我怔怔地瞧著他,他徑自拿過我手中的馬繩,麻利地解開,然後對車內的姬蘭道:“你騎馬回城。”

隻見他笑吟吟地瞧著我,道:“順便替我給你們主子道個喜,就說……碧落格格,我帶走了!”

姬蘭原是一臉茫然,聽過褚英後頭的話,自然全都明白了,可仍有些憂慮地望著我。

我自然明白她的意思,深呼一口氣:“你去吧,八爺的事情,我不會……告訴她的。”

她感激地朝我一點頭,策馬而去。

看著姬蘭離去的背影,我心中有如釋重負般的輕鬆,衝褚英一微笑道:“你說得對,我何苦要做那個傷心人。他讓我傷心,我便讓他擔心著急,這很公平。”

“想通便好。”

褚英重新坐回到駕馬的位置上,看了看天色:“我們要在天黑之前趕到沈陽城,得快些上路了。”

“嗯。”我答應一聲,重新坐回馬車裡。

因為走的是小徑,所以一路崎嶇,我也不免有些暈暈乎乎。

一路上殊蘭一直沒有再醒,我擔心她休克,便一直掐著她的人中,讓她能撐到沈陽。偶有幾次車軲録硌到了石塊,顛簸得厲害了,我便將手枕在她頸下,穩住她的身子,生怕顛著她的傷口。

酉時,我們終於到了沈陽城。

可不知為何,沈陽城入關口處竟是增派了不少守衛,與我上次出城時所見的相比,頗增了幾分蕭索之感。
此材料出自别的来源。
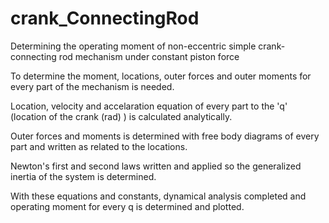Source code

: # crank_ConnectingRod

Determining the operating moment of non-eccentric simple crank-connecting rod mechanism under constant piston force

To determine the moment, locations, outer forces and outer moments for every part of the mechanism is needed.

Location, velocity and accelaration equation of every part to the 'q' (location of the crank (rad) ) is calculated analytically.

Outer forces and moments is determined with free body diagrams of every part and written as related to the locations. 

Newton's first and second laws written and applied so the generalized inertia of the system is determined.

With these equations and constants, dynamical analysis completed and operating moment for every q is determined and plotted.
離關口愈發近了,前頭入關的隊伍排了老長,凡入關者,都要接受搜查。

就連城樓上也布滿了巡邏的士兵,有如戰前警備一般。我一見這架勢,絲毫不敢大意,將殊蘭用棉被蓋好,然後坐到車外。

“我是漢人,待會我和他們說。”

褚英顯然也考慮到了這一點,從衣兜裡將敕書拿給我。

前頭入關的隊伍在緩緩前進,我的心跳越來越快,在我們前頭也是一輛馬車,看那馬車的裝飾不像是尋常人家。再看馬車的周圍,有幾名打扮奇怪的的護衛,騎在馬上,腰間配劍,用黑布圍著頭和臉,隻露鼻目在外。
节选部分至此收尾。